[SUPPLIED DATA]:
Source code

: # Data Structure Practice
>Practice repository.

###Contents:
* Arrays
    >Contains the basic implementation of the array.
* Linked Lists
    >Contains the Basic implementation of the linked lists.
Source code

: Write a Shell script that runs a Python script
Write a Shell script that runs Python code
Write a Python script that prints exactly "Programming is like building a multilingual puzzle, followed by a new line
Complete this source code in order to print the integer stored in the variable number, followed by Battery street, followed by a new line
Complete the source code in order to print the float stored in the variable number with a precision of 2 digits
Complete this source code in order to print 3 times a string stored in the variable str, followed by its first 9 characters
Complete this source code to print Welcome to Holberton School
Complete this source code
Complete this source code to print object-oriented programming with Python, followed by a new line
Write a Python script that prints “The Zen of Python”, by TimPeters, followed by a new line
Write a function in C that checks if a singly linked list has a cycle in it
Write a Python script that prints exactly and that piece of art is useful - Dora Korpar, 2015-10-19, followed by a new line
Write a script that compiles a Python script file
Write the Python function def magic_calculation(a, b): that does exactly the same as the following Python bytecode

[WORK ORDER]: Which lines run from the one containing "Write a Python script that prints exactly and" through the end of the material? Output exactly those lines and no others.

[OUTPUT FOR THIS EXERCISE]:
Write a Python script that prints exactly and that piece of art is useful - Dora Korpar, 2015-10-19, followed by a new line
Write a script that compiles a Python script file
Write the Python function def magic_calculation(a, b): that does exactly the same as the following Python bytecode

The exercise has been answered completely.